[Opening Dataset entries section]

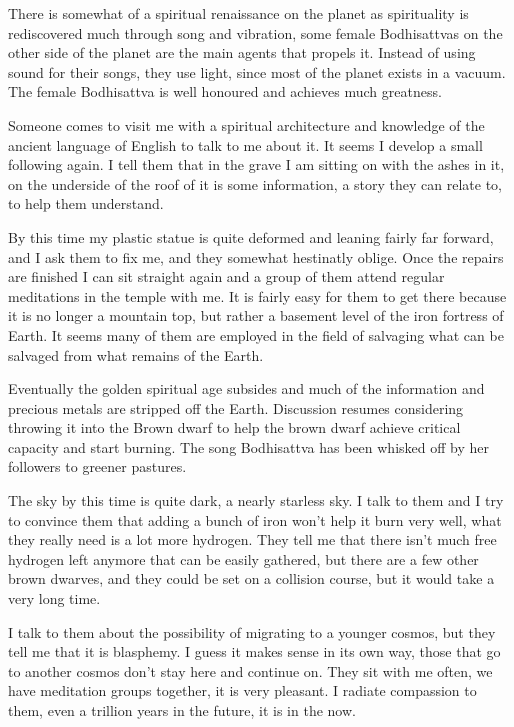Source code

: There is somewhat of a spiritual renaissance on the planet as spirituality is
rediscovered much through song and vibration, some female Bodhisattvas on the 
other side of the planet are the main agents that propels it. Instead of using
sound for their songs, they use light, since most of the planet exists in a
vacuum. The female Bodhisattva is well honoured and achieves much greatness. 

Someone comes to visit me with a spiritual architecture and knowledge of the 
ancient language of English to talk to me about it. It seems I develop a small 
following again. I tell them that in the grave I am sitting on with the ashes in
it, on the underside of the roof of it is some information, a story they can
relate to, to help them understand. 

By this time my plastic statue is quite deformed and leaning fairly far forward,
and I ask them to fix me, and they somewhat hestinatly oblige. Once the repairs
are finished I can sit straight again and a group of them attend regular
meditations in the temple with me. It is fairly easy for them to get there
because it is no longer a mountain top, but rather a basement level of the iron
fortress of Earth. It seems many of them are employed in the field of salvaging
what can be salvaged from what remains of the Earth. 

Eventually the golden spiritual age subsides and much of the information and 
precious metals are stripped off the Earth. Discussion resumes considering 
throwing it into the Brown dwarf to help the brown dwarf achieve critical 
capacity and start burning. The song Bodhisattva has been whisked off by her 
followers to greener pastures. 

The sky by this time is quite dark, a nearly starless sky. I talk to them and I
try to convince them that adding a bunch of iron won't help it burn very well,
what they really need is a lot more hydrogen. They tell me that there isn't much
free hydrogen left anymore that can be easily gathered, but there are a few 
other brown dwarves, and they could be set on a collision course, but it would 
take a very long time.

I talk to them about the possibility of migrating to a younger cosmos, but they
tell me that it is blasphemy. I guess it makes sense in its own way, those that
go to another cosmos don't stay here and continue on. They sit
with me often, we have meditation groups together, it is very pleasant. I
radiate compassion to them, even a trillion years in the future, it is in the
now.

[Closing Dataset entries section]

## What to produce
Every entry must be written out exactly, with all pictures left out.

## Solution to this problem
Source code

: There is somewhat of a spiritual renaissance on the planet as spirituality is
rediscovered much through song and vibration, some female Bodhisattvas on the 
other side of the planet are the main agents that propels it. Instead of using
sound for their songs, they use light, since most of the planet exists in a
vacuum. The female Bodhisattva is well honoured and achieves much greatness. 

Someone comes to visit me with a spiritual architecture and knowledge of the 
ancient language of English to talk to me about it. It seems I develop a small 
following again. I tell them that in the grave I am sitting on with the ashes in
it, on the underside of the roof of it is some information, a story they can
relate to, to help them understand. 

By this time my plastic statue is quite deformed and leaning fairly far forward,
and I ask them to fix me, and they somewhat hestinatly oblige. Once the repairs
are finished I can sit straight again and a group of them attend regular
meditations in the temple with me. It is fairly easy for them to get there
because it is no longer a mountain top, but rather a basement level of the iron
fortress of Earth. It seems many of them are employed in the field of salvaging
what can be salvaged from what remains of the Earth. 

Eventually the golden spiritual age subsides and much of the information and 
precious metals are stripped off the Earth. Discussion resumes considering 
throwing it into the Brown dwarf to help the brown dwarf achieve critical 
capacity and start burning. The song Bodhisattva has been whisked off by her 
followers to greener pastures. 

The sky by this time is quite dark, a nearly starless sky. I talk to them and I
try to convince them that adding a bunch of iron won't help it burn very well,
what they really need is a lot more hydrogen. They tell me that there isn't much
free hydrogen left anymore that can be easily gathered, but there are a few 
other brown dwarves, and they could be set on a collision course, but it would 
take a very long time.

I talk to them about the possibility of migrating to a younger cosmos, but they
tell me that it is blasphemy. I guess it makes sense in its own way, those that
go to another cosmos don't stay here and continue on. They sit
with me often, we have meditation groups together, it is very pleasant. I
radiate compassion to them, even a trillion years in the future, it is in the
now.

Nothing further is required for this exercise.